We set up two index variables: zero is set to 0 to keep track of the current position of the last 0 that was sorted, and two is set to the last index in the array (len(nums)-1) to keep track of the current position of the first 2 that has been sorted.

Next, we iterate through the array until the iterator is more than the value of two. As we iterate over the elements, if it is equal to 0, then the current element is swapped with the element at the current position of zero, and both the iterator and zero are incremented by 1. This moves the 0 to the left side of the array. If the current element is equal to 2, then the current element is swapped with the element at the current position of two, and two is decremented by 1. This moves the 2 to the right side of the array. If the current element is equal to 1, then it is already in the correct position, and the iterator is incremented by 1.

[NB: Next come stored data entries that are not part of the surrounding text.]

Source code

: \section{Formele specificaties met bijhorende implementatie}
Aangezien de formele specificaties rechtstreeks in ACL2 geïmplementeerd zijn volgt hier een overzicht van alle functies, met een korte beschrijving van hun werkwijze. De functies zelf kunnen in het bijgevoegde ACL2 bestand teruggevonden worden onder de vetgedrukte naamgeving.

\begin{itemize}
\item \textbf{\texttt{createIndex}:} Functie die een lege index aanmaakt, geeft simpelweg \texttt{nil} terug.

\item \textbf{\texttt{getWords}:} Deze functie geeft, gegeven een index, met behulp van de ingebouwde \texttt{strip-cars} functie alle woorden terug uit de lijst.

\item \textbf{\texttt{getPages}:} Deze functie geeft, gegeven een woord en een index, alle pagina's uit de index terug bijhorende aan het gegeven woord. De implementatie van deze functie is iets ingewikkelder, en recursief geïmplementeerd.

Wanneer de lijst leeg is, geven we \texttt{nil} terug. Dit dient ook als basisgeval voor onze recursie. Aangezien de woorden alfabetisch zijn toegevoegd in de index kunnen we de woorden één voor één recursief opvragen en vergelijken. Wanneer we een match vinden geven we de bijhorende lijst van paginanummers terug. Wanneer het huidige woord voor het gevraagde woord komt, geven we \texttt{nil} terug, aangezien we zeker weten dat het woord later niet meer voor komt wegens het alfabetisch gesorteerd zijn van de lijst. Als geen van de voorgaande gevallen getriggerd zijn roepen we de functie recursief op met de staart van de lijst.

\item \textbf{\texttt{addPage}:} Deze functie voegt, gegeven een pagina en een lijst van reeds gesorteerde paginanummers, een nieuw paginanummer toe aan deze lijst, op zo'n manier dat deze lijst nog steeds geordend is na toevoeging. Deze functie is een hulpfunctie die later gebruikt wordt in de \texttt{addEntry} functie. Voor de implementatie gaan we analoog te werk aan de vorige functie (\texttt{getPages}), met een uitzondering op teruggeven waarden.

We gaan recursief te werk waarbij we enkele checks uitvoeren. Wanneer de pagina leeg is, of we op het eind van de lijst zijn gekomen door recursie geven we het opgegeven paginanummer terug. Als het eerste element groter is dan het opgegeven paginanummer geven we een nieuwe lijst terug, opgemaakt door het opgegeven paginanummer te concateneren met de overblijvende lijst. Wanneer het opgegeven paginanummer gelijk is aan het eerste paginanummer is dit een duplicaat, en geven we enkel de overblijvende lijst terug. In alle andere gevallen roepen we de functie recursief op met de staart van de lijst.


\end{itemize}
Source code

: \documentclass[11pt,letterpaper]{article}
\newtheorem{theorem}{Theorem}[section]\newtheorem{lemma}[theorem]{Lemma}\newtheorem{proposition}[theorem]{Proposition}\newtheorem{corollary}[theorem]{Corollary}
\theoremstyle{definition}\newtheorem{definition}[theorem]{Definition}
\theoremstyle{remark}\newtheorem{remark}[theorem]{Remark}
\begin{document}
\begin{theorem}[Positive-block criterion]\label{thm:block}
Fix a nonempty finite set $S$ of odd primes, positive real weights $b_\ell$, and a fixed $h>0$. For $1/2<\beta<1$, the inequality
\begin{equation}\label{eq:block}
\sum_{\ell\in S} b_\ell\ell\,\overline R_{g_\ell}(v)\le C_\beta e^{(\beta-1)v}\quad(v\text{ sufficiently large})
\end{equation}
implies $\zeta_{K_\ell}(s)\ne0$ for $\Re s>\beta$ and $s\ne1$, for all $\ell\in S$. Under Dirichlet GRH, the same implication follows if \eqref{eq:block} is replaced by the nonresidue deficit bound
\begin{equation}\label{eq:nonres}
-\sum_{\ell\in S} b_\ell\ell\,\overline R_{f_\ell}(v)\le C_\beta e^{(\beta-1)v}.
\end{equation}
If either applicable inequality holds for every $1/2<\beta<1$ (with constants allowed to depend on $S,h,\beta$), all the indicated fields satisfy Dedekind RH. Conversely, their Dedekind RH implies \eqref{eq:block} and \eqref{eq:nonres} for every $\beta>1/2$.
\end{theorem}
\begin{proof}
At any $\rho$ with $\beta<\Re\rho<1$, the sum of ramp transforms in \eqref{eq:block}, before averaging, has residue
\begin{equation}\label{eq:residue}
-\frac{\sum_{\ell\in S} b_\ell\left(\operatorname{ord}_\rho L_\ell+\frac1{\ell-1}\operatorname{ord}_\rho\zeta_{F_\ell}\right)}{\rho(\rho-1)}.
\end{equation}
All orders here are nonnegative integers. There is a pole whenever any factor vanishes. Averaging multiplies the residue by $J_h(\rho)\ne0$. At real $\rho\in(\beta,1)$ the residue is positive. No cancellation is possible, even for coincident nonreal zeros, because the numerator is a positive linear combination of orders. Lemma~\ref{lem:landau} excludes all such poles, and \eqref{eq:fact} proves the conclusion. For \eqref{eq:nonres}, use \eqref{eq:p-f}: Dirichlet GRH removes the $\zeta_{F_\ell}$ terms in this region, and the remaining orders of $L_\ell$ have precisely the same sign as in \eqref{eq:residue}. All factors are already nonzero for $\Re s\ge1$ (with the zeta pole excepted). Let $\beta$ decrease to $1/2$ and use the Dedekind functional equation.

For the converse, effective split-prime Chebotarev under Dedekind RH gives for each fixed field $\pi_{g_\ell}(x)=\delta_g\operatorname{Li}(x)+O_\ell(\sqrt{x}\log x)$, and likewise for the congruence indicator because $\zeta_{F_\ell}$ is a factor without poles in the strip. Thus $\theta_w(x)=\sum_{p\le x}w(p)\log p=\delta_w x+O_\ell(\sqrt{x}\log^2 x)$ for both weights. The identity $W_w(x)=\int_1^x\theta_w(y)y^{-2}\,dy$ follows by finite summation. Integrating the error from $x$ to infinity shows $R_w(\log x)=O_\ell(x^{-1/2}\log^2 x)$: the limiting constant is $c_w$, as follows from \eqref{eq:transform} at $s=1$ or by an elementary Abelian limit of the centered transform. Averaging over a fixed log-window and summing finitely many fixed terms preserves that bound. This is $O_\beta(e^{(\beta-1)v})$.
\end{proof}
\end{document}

After the while loop finishes, the array will have all the 0s on the left, followed by all the 1s, and then all the 2s on the right.

class Solution:
    def sortColors(self, nums: List[int]) -> None:
        """
        Do not return anything, modify nums in-place instead.
        """
        
        zero = 0 # index to track 0 position
        two = len(nums)-1 # index to track 2 position

        iterator = 0

        while iterator <= two:
            # move the 0 to left 
            if nums[iterator] == 0: 
                nums[iterator], nums[zero] = nums[zero], nums[iterator]
                iterator += 1
                zero += 1
            
            # move the 2 to the right
            elif nums[iterator] == 2: 
                nums[iterator], nums[two] = nums[two], nums[iterator]
                two -= 1
                
            # we do not care about the 1
            else: 
                iterator += 1
        
        return nums

TIME AND SPACE COMPLEXITY

Time: O(n) where n is the length of the input array. This is because the algorithm makes a single pass through the array, and each element is visited at most twice (once during the swap with the 0 or 2, and once during the iterator increment).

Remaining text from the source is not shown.